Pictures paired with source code
★ ★ ★
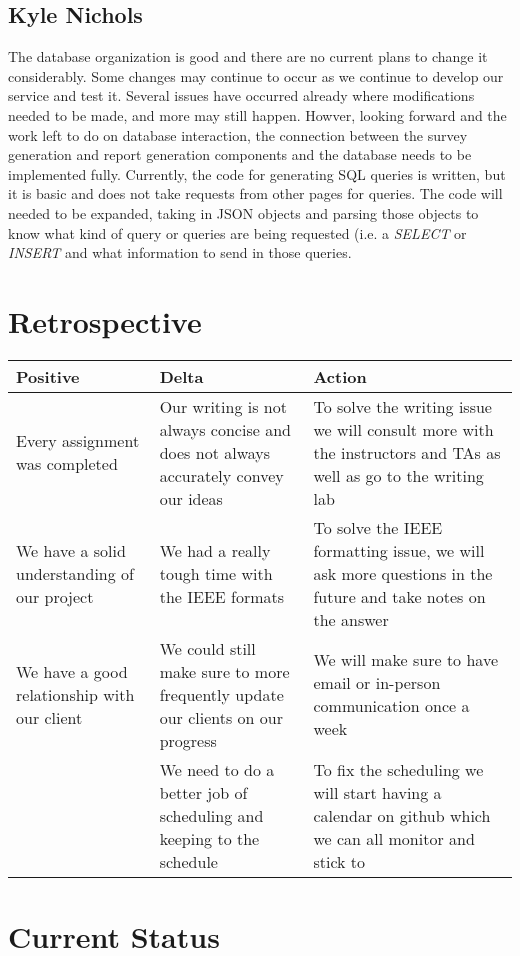 \documentclass[letterpaper,10pt,serif, draftclsnofoot,onecolumn, compsoc, titlepage]{IEEEtran}
\begin{document}
\subsection{Kyle Nichols}
The database organization is good and there are no current plans to change it considerably.
Some changes may continue to occur as we continue to develop our service and test it.
Several issues have occurred already where modifications needed to be made, and more may still happen.
Howver, looking forward and the work left to do on database interaction, the connection between the survey generation and report generation components and the database needs to be implemented fully.
Currently, the code for generating SQL queries is written, but it is basic and does not take requests from other pages for queries.
The code will needed to be expanded, taking in JSON objects and parsing those objects to know what kind of query or queries are being requested (i.e. a \emph{SELECT} or \emph{INSERT} and what information to send in those queries.

\section{Retrospective}
\begin{center}
    \begin{tabular}{ | p{5cm} | p{5cm} | p{5cm} |}
    \hline
     Positive & Delta & Action \\ \hline
  	Every assignment was completed & Our writing is not always concise and does not always accurately convey our ideas & To solve the writing issue we will consult more with the instructors and TAs as well as go to the writing lab \\\hline
	We have a solid understanding of our project & We had a really tough time with the IEEE formats & To solve the IEEE formatting issue, we will ask more questions in the future and take notes on the answer \\ \hline
	We have a good relationship with our client & We could still make sure to more frequently update our clients on our progress & We will make sure to have email or in-person communication once a week \\ \hline
	&We need to do a better job of scheduling and keeping to the schedule& To fix the scheduling we will start having a calendar on github which we can all monitor and stick to \\ \hline
    \end{tabular}
\end{center}

\section{Current Status}
\end{document}
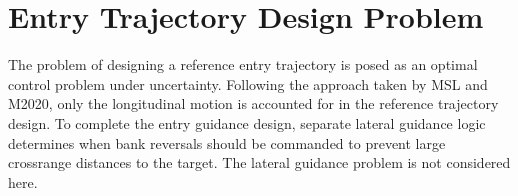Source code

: \documentclass[journal ]{new-aiaa}
\newcommand{\state}{\ensuremath{\mathbf{x}}}
\begin{document}
% 




\section*{Entry Trajectory Design Problem}
The problem of designing a reference entry trajectory is posed as an optimal control problem under uncertainty. Following the approach taken by MSL and M2020, only the longitudinal motion is accounted for in the reference trajectory design. To complete the entry guidance design, separate lateral guidance logic determines when bank reversals should be commanded to prevent large crossrange distances to the target. The lateral guidance problem is not considered here.
\end{document}
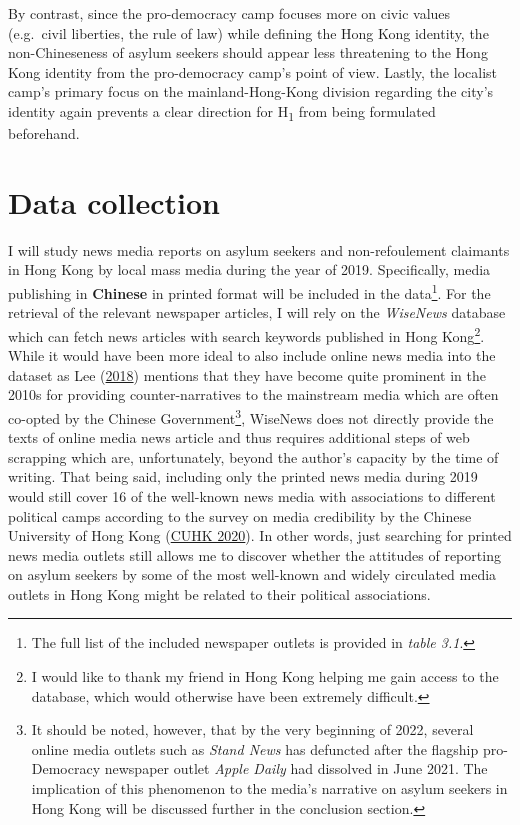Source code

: \documentclass[a4paper, oneside]{report}
\begin{document}
By contrast, since the pro-democracy camp focuses more on civic values
(e.g.~civil liberties, the rule of law) while defining the Hong Kong
identity, the non-Chineseness of asylum seekers should appear less
threatening to the Hong Kong identity from the pro-democracy camp's
point of view. Lastly, the localist camp's primary focus on the
mainland-Hong-Kong division regarding the city's identity again prevents
a clear direction for H\textsubscript{1} from being formulated
beforehand.

\hypertarget{data-collection}{%
\section{Data collection}\label{data-collection}}

I will study news media reports on asylum seekers and non-refoulement
claimants in Hong Kong by local mass media during the year of 2019.
Specifically, media publishing in \textbf{Chinese} in printed format
will be included in the data\footnote{The full list of the included
  newspaper outlets is provided in \emph{table 3.1}.}. For the retrieval
of the relevant newspaper articles, I will rely on the \emph{WiseNews}
database which can fetch news articles with search keywords published in
Hong Kong\footnote{I would like to thank my friend in Hong Kong helping
  me gain access to the database, which would otherwise have been
  extremely difficult.}. While it would have been more ideal to also
include online news media into the dataset as Lee
(\protect\hyperlink{ref-leeChangingPoliticalEconomy2018}{2018}) mentions
that they have become quite prominent in the 2010s for providing
counter-narratives to the mainstream media which are often co-opted by
the Chinese Government\footnote{It should be noted, however, that by the
  very beginning of 2022, several online media outlets such as
  \emph{Stand News} has defuncted after the flagship pro-Democracy
  newspaper outlet \emph{Apple Daily} had dissolved in June 2021. The
  implication of this phenomenon to the media's narrative on asylum
  seekers in Hong Kong will be discussed further in the conclusion
  section.}, WiseNews does not directly provide the texts of online
media news article and thus requires additional steps of web scrapping
which are, unfortunately, beyond the author's capacity by the time of
writing. That being said, including only the printed news media during
2019 would still cover 16 of the well-known news media with associations
to different political camps according to the survey on media
credibility by the Chinese University of Hong Kong
(\protect\hyperlink{ref-cuhkPublicEvaluationMedia2020}{CUHK 2020}). In
other words, just searching for printed news media outlets still allows
me to discover whether the attitudes of reporting on asylum seekers by
some of the most well-known and widely circulated media outlets in Hong
Kong might be related to their political associations.
\end{document}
★ ★ ★
WORK REQUIRED – For each record above, write out its text exactly and skip any picture.

ANSWER –
 \documentclass[letterpaper,10pt,serif, draftclsnofoot,onecolumn, compsoc, titlepage]{IEEEtran}
\begin{document}
\subsection{Kyle Nichols}
The database organization is good and there are no current plans to change it considerably.
Some changes may continue to occur as we continue to develop our service and test it.
Several issues have occurred already where modifications needed to be made, and more may still happen.
Howver, looking forward and the work left to do on database interaction, the connection between the survey generation and report generation components and the database needs to be implemented fully.
Currently, the code for generating SQL queries is written, but it is basic and does not take requests from other pages for queries.
The code will needed to be expanded, taking in JSON objects and parsing those objects to know what kind of query or queries are being requested (i.e. a \emph{SELECT} or \emph{INSERT} and what information to send in those queries.

\section{Retrospective}
\begin{center}
    \begin{tabular}{ | p{5cm} | p{5cm} | p{5cm} |}
    \hline
     Positive & Delta & Action \\ \hline
  	Every assignment was completed & Our writing is not always concise and does not always accurately convey our ideas & To solve the writing issue we will consult more with the instructors and TAs as well as go to the writing lab \\\hline
	We have a solid understanding of our project & We had a really tough time with the IEEE formats & To solve the IEEE formatting issue, we will ask more questions in the future and take notes on the answer \\ \hline
	We have a good relationship with our client & We could still make sure to more frequently update our clients on our progress & We will make sure to have email or in-person communication once a week \\ \hline
	&We need to do a better job of scheduling and keeping to the schedule& To fix the scheduling we will start having a calendar on github which we can all monitor and stick to \\ \hline
    \end{tabular}
\end{center}

\section{Current Status}
\end{document}
Source code

: \documentclass[journal ]{new-aiaa}
\newcommand{\state}{\ensuremath{\mathbf{x}}}
\begin{document}
% 




\section*{Entry Trajectory Design Problem}
The problem of designing a reference entry trajectory is posed as an optimal control problem under uncertainty. Following the approach taken by MSL and M2020, only the longitudinal motion is accounted for in the reference trajectory design. To complete the entry guidance design, separate lateral guidance logic determines when bank reversals should be commanded to prevent large crossrange distances to the target. The lateral guidance problem is not considered here.
\end{document}
Source code

: \documentclass[a4paper, oneside]{report}
\begin{document}
By contrast, since the pro-democracy camp focuses more on civic values
(e.g.~civil liberties, the rule of law) while defining the Hong Kong
identity, the non-Chineseness of asylum seekers should appear less
threatening to the Hong Kong identity from the pro-democracy camp's
point of view. Lastly, the localist camp's primary focus on the
mainland-Hong-Kong division regarding the city's identity again prevents
a clear direction for H\textsubscript{1} from being formulated
beforehand.

\hypertarget{data-collection}{%
\section{Data collection}\label{data-collection}}

I will study news media reports on asylum seekers and non-refoulement
claimants in Hong Kong by local mass media during the year of 2019.
Specifically, media publishing in \textbf{Chinese} in printed format
will be included in the data\footnote{The full list of the included
  newspaper outlets is provided in \emph{table 3.1}.}. For the retrieval
of the relevant newspaper articles, I will rely on the \emph{WiseNews}
database which can fetch news articles with search keywords published in
Hong Kong\footnote{I would like to thank my friend in Hong Kong helping
  me gain access to the database, which would otherwise have been
  extremely difficult.}. While it would have been more ideal to also
include online news media into the dataset as Lee
(\protect\hyperlink{ref-leeChangingPoliticalEconomy2018}{2018}) mentions
that they have become quite prominent in the 2010s for providing
counter-narratives to the mainstream media which are often co-opted by
the Chinese Government\footnote{It should be noted, however, that by the
  very beginning of 2022, several online media outlets such as
  \emph{Stand News} has defuncted after the flagship pro-Democracy
  newspaper outlet \emph{Apple Daily} had dissolved in June 2021. The
  implication of this phenomenon to the media's narrative on asylum
  seekers in Hong Kong will be discussed further in the conclusion
  section.}, WiseNews does not directly provide the texts of online
media news article and thus requires additional steps of web scrapping
which are, unfortunately, beyond the author's capacity by the time of
writing. That being said, including only the printed news media during
2019 would still cover 16 of the well-known news media with associations
to different political camps according to the survey on media
credibility by the Chinese University of Hong Kong
(\protect\hyperlink{ref-cuhkPublicEvaluationMedia2020}{CUHK 2020}). In
other words, just searching for printed news media outlets still allows
me to discover whether the attitudes of reporting on asylum seekers by
some of the most well-known and widely circulated media outlets in Hong
Kong might be related to their political associations.
\end{document}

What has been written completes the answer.